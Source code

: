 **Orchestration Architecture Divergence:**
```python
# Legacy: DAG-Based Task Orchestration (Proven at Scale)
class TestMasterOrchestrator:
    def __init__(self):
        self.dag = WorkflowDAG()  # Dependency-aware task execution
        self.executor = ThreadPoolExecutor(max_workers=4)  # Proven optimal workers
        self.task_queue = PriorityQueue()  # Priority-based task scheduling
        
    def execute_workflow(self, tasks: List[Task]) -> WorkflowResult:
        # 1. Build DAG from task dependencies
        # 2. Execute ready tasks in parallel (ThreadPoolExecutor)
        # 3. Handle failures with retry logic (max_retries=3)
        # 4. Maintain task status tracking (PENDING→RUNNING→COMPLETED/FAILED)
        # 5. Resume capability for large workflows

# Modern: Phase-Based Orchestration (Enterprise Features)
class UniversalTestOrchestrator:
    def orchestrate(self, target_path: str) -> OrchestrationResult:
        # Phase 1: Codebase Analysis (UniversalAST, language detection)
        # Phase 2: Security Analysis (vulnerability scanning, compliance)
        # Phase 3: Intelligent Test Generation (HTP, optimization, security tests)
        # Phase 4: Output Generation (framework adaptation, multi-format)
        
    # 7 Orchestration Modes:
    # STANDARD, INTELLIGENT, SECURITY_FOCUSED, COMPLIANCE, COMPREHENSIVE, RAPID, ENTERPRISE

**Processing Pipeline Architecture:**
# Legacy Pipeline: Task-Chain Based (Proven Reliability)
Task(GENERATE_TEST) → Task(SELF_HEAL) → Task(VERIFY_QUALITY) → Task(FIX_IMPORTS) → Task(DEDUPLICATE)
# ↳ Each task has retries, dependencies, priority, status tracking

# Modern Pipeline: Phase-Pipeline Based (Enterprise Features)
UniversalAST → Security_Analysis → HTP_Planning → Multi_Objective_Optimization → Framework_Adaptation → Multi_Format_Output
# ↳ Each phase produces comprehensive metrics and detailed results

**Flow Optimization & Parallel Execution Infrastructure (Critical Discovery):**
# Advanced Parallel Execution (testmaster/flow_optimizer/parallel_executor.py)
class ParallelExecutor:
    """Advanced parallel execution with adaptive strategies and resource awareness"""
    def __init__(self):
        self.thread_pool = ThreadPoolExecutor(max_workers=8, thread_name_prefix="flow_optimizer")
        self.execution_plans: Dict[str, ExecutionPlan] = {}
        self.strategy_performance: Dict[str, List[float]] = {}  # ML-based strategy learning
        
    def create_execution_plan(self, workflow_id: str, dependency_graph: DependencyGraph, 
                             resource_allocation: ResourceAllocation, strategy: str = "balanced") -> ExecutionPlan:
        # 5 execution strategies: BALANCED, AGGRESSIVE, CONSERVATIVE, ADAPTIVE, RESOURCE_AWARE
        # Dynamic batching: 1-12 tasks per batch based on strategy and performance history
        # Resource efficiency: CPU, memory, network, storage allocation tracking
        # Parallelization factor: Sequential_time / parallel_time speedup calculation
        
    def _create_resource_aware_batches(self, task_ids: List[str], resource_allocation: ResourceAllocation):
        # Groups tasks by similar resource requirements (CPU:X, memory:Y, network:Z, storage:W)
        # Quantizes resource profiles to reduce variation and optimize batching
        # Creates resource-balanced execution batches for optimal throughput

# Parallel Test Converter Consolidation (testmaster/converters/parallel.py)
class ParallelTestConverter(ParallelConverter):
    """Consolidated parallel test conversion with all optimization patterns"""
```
· · ·
- **Exercise**
Using the material above, return every line that holds the string "strategy".

- **Response to the task**
        self.strategy_performance: Dict[str, List[float]] = {}  # ML-based strategy learning
                             resource_allocation: ResourceAllocation, strategy: str = "balanced") -> ExecutionPlan:
        # Dynamic batching: 1-12 tasks per batch based on strategy and performance history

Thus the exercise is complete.